Welcome to Western Michigan University!
The purpose of this handbook is to help you to get acquainted with Western Michigan University, the Kalamazoo area, and American life to make your adjustment as easy, comfortable and fulfilling as possible. At WMU, we take pride in ensuring student success with a personal touch and want you to be a happy, integrated, and successful member of our community.
This handbook includes:
- Campus Life
- Culture in the USA
- Emergency Information
- Family Dependents
- Health and Counseling
- Rights and Responsibilities
A message from a former international student
First, take a deep breath now that you’re here. My name is Rosana Alsaud and I was an international student for many, many years in the U.S., mostly at WMU. I wrote this handbook with the intention to help guide a new international student arriving in Kalamazoo. You’ll find things about immigration laws, things to do on campus and in town, resources, your rights, and even some aspects about the American culture, among other things. It is simply to give you an idea of what you can find here and, hopefully, simplify your life.
From experience, I can tell you an exciting journey is about to begin! This will be a time in your life that you’ll create many memories to be carried on forever. Chances are you’ll make lifelong friends, learn a lot about American culture, earn a degree from a world-wide respected university and finally move on to a different stage in life. I had the time of my life being a student at WMU, and I think you will too. You’ll get busy very soon here, but at least initially you’ll have to learn how to adjust to a new life.

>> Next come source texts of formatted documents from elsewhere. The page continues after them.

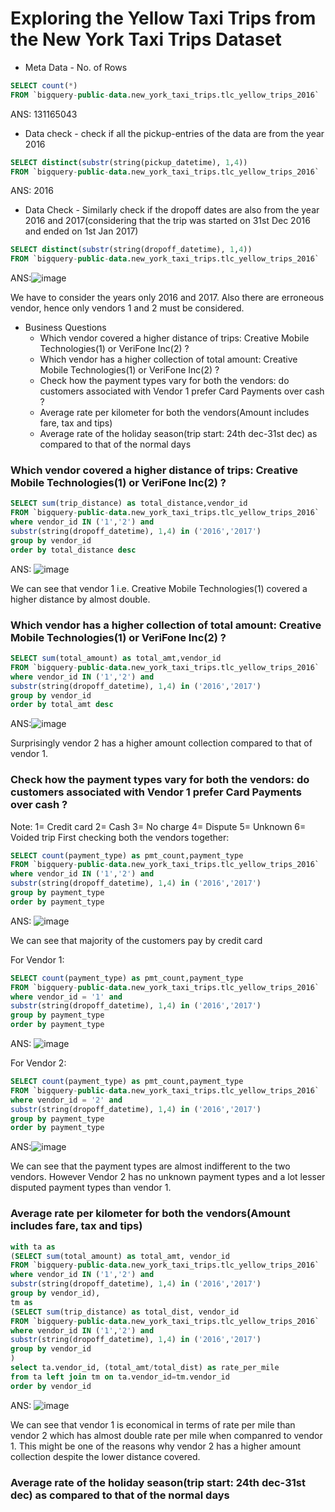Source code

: # Exploring the Yellow Taxi Trips from the New York Taxi Trips Dataset

* Meta Data - No. of Rows
```sql
SELECT count(*)
FROM `bigquery-public-data.new_york_taxi_trips.tlc_yellow_trips_2016`
```
ANS: 131165043

* Data check - check if all the pickup-entries of the data are from the year 2016
```sql
SELECT distinct(substr(string(pickup_datetime), 1,4))
FROM `bigquery-public-data.new_york_taxi_trips.tlc_yellow_trips_2016`
```
ANS: 2016

* Data Check - Similarly check if the dropoff dates are also from the year 2016 and 2017(considering that the trip was started on 31st Dec 2016 and ended on 1st Jan 2017)
```sql
SELECT distinct(substr(string(dropoff_datetime), 1,4))
FROM `bigquery-public-data.new_york_taxi_trips.tlc_yellow_trips_2016`
```
ANS:![image](https://user-images.githubusercontent.com/87647766/127478765-76359d0b-e77b-4bb1-ac15-5dfe08b2a287.png)

We have to consider the years only 2016 and 2017. Also there are erroneous vendor, hence only vendors 1 and 2 must be considered. 

* Business Questions
  *  Which vendor covered a higher distance of trips: Creative Mobile Technologies(1) or VeriFone Inc(2) ?
  *  Which vendor has a higher collection of total amount: Creative Mobile Technologies(1) or VeriFone Inc(2) ?
  *  Check how the payment types vary for both the vendors: do customers associated with Vendor 1 prefer Card Payments over cash ?
  *  Average rate per kilometer for both the vendors(Amount includes fare, tax and tips)
  *  Average rate of the holiday season(trip start: 24th dec-31st dec) as compared to that of the normal days

### Which vendor covered a higher distance of trips: Creative Mobile Technologies(1) or VeriFone Inc(2) ?
```sql
SELECT sum(trip_distance) as total_distance,vendor_id
FROM `bigquery-public-data.new_york_taxi_trips.tlc_yellow_trips_2016`
where vendor_id IN ('1','2') and
substr(string(dropoff_datetime), 1,4) in ('2016','2017')
group by vendor_id
order by total_distance desc
```
ANS: ![image](https://user-images.githubusercontent.com/87647766/127479924-a39f4853-28d1-403d-9ee4-762e4ae225dc.png)

We can see that vendor 1 i.e. Creative Mobile Technologies(1) covered a higher distance by almost double.

### Which vendor has a higher collection of total amount: Creative Mobile Technologies(1) or VeriFone Inc(2) ?
```sql
SELECT sum(total_amount) as total_amt,vendor_id
FROM `bigquery-public-data.new_york_taxi_trips.tlc_yellow_trips_2016`
where vendor_id IN ('1','2') and
substr(string(dropoff_datetime), 1,4) in ('2016','2017')
group by vendor_id
order by total_amt desc
```
ANS:![image](https://user-images.githubusercontent.com/87647766/127480341-063a5589-5f13-4b50-a67f-74ea6202e75a.png)

Surprisingly vendor 2 has a higher amount collection compared to that of vendor 1.

###  Check how the payment types vary for both the vendors: do customers associated with Vendor 1 prefer Card Payments over cash ?
Note:  1= Credit card 2= Cash 3= No charge 4= Dispute 5= Unknown 6= Voided trip
First checking both the vendors together:
```sql
SELECT count(payment_type) as pmt_count,payment_type
FROM `bigquery-public-data.new_york_taxi_trips.tlc_yellow_trips_2016`
where vendor_id IN ('1','2') and
substr(string(dropoff_datetime), 1,4) in ('2016','2017')
group by payment_type
order by payment_type
```
ANS: ![image](https://user-images.githubusercontent.com/87647766/127481257-eb67baa8-6035-45b8-8458-14a5dc17bf4b.png)

We can see that majority of the customers pay by credit card

For Vendor 1:
```sql
SELECT count(payment_type) as pmt_count,payment_type
FROM `bigquery-public-data.new_york_taxi_trips.tlc_yellow_trips_2016`
where vendor_id = '1' and
substr(string(dropoff_datetime), 1,4) in ('2016','2017')
group by payment_type
order by payment_type
```
ANS: ![image](https://user-images.githubusercontent.com/87647766/127481534-a6bc8c4f-76f0-4c11-ac58-b648a12c0fc8.png)

For Vendor 2: 
```sql
SELECT count(payment_type) as pmt_count,payment_type
FROM `bigquery-public-data.new_york_taxi_trips.tlc_yellow_trips_2016`
where vendor_id = '2' and
substr(string(dropoff_datetime), 1,4) in ('2016','2017')
group by payment_type
order by payment_type
```
ANS:![image](https://user-images.githubusercontent.com/87647766/127481907-e566fef6-7a92-4788-ada6-4bdbd0a9594a.png)

We can see that the payment types are almost indifferent to the two vendors. However Vendor 2 has no unknown payment types and a lot lesser disputed payment types than vendor 1.

### Average rate per kilometer for both the vendors(Amount includes fare, tax and tips)
```sql
with ta as
(SELECT sum(total_amount) as total_amt, vendor_id
FROM `bigquery-public-data.new_york_taxi_trips.tlc_yellow_trips_2016`
where vendor_id IN ('1','2') and
substr(string(dropoff_datetime), 1,4) in ('2016','2017')
group by vendor_id),
tm as
(SELECT sum(trip_distance) as total_dist, vendor_id
FROM `bigquery-public-data.new_york_taxi_trips.tlc_yellow_trips_2016`
where vendor_id IN ('1','2') and
substr(string(dropoff_datetime), 1,4) in ('2016','2017')
group by vendor_id
)
select ta.vendor_id, (total_amt/total_dist) as rate_per_mile
from ta left join tm on ta.vendor_id=tm.vendor_id
order by vendor_id
```
ANS: ![image](https://user-images.githubusercontent.com/87647766/127484387-01c75486-51a8-4d82-b0ec-f622b74700d7.png)

We can see that vendor 1 is economical in terms of rate per mile than vendor 2 which has almost double rate per mile when companred to vendor 1. This might be one of the reasons why vendor 2 has a higher amount collection despite the lower distance covered.

### Average rate of the holiday season(trip start: 24th dec-31st dec) as compared to that of the normal days
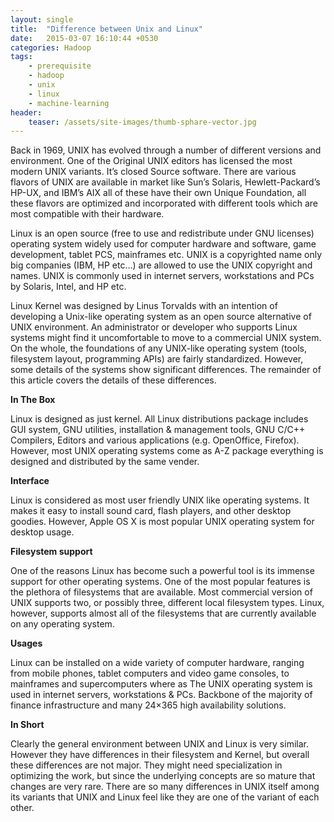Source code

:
 ```yaml
---
layout: single
title:  "Difference between Unix and Linux"
date:   2015-03-07 16:10:44 +0530
categories: Hadoop
tags: 
    - prerequisite
    - hadoop
    - unix
    - linux
    - machine-learning
header:
    teaser: /assets/site-images/thumb-sphare-vector.jpg
---
```

Back in 1969, UNIX has evolved through a number of different versions and environment. One of the Original UNIX editors has licensed the most modern UNIX variants. It’s closed Source software. There are various flavors of UNIX are available in market like Sun’s Solaris, Hewlett-Packard’s HP-UX, and IBM’s AIX all of these have their own Unique Foundation, all these flavors are optimized and incorporated with different tools which are most compatible with their hardware.

Linux is an open source (free to use and redistribute under GNU licenses) operating system widely used for computer hardware and software, game development, tablet PCS, mainframes etc. UNIX is a copyrighted name only big companies (IBM, HP etc…) are allowed to use the UNIX copyright and names. UNIX is commonly used in internet servers, workstations and PCs by Solaris, Intel, and HP etc.

Linux Kernel was designed by Linus Torvalds with an intention of developing a Unix-like operating system as an open source alternative of UNIX environment.  An administrator or developer who supports Linux systems might find it uncomfortable to move to a commercial UNIX system. On the whole, the foundations of any UNIX-like operating system (tools, filesystem layout, programming APIs) are fairly standardized. However, some details of the systems show significant differences. The remainder of this article covers the details of these differences.

**In The Box**

Linux is designed as just kernel. All Linux distributions package includes GUI system, GNU utilities, installation & management tools, GNU C/C++ Compilers, Editors and various applications (e.g. OpenOffice, Firefox). However, most UNIX operating systems come as A-Z package everything is designed and distributed by the same vender.

**Interface**

Linux is considered as most user friendly UNIX like operating systems. It makes it easy to install sound card, flash players, and other desktop goodies. However, Apple OS X is most popular UNIX operating system for desktop usage.

**Filesystem support**

One of the reasons Linux has become such a powerful tool is its immense support for other operating systems. One of the most popular features is the plethora of filesystems that are available. Most commercial version of UNIX supports two, or possibly three, different local filesystem types. Linux, however, supports almost all of the filesystems that are currently available on any operating system.

**Usages**

Linux can be installed on a wide variety of computer hardware, ranging from mobile phones, tablet computers and video game consoles, to mainframes and supercomputers where as The UNIX operating system is used in internet servers, workstations & PCs. Backbone of the majority of finance infrastructure and many 24×365 high availability solutions.

**In Short**

Clearly the general environment between UNIX and Linux is very similar. However they have differences in their filesystem and Kernel, but overall these differences are not major. They might need specialization in optimizing the work, but since the underlying concepts are so mature that changes are very rare. There are so many differences in UNIX itself among its variants that UNIX and Linux feel like they are one of the variant of each other.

Keep in mind: the adjustment period is different for everyone. When I first arrived, I was excited and nervous at the same time. I found too many choices, too much freedom, and too little direction and guidance. At times I found myself alone and even felt disoriented by the different sights, smells, sounds and tastes. American values, traditions and habits were confusing at first. I even wondered how I would make friends and how to communicate with others. I may have worried about my academic performance at one point and wasn’t sure about how to spend my free time, especially on weekends. At the same time, I wasn’t used to so many people smiling at me and asking how I was doing. In other words, I simply wasn’t comfortable with the new culture.
Getting over the culture shock requires a little effort. Culture shock makes you feel like “you’re a fish out of the water.” Given you’re far away from familiar surroundings, it’s a natural feeling. To cope with this feeling of displacement, the best thing to do is to get busy with different activities outside of the classroom (first and foremost, your responsibilities as a student always come first!). You can serve on the student government, attend many events sponsored by WMU's student organizations, work part-time in a bookstore, do homework in the cafeteria, go to a football game ... you have no choice but to make new friends! There are so many things to do and see, so many ways to get involved on campus and in the community, and most importantly, there are so many people just like you! This is a fun time and a fun place to live! Remember that the stages of culture shock include both highs and lows. Embrace the challenge and congratulate yourself on your accomplishment at the end of your time. Once you’ve adjusted to your new surroundings, you’ll find it easier to get through the rest of your time in the U.S., and to enjoy it.
There are a lot of resources available to help you, starting with the International Student Orientation and Registration Program (ISORP), this handbook, and the Haenicke Institute. Become familiar with WMU and the community. Don’t be afraid to ask questions and go to advisors for guidance. You’ll find plenty of friendly people willing to help you and show you around. The WMU Web site is full of information as well.
On behalf of WMU, we wish to extend to you our warmest welcome to WMU, Kalamazoo and the United States! Go, Broncos!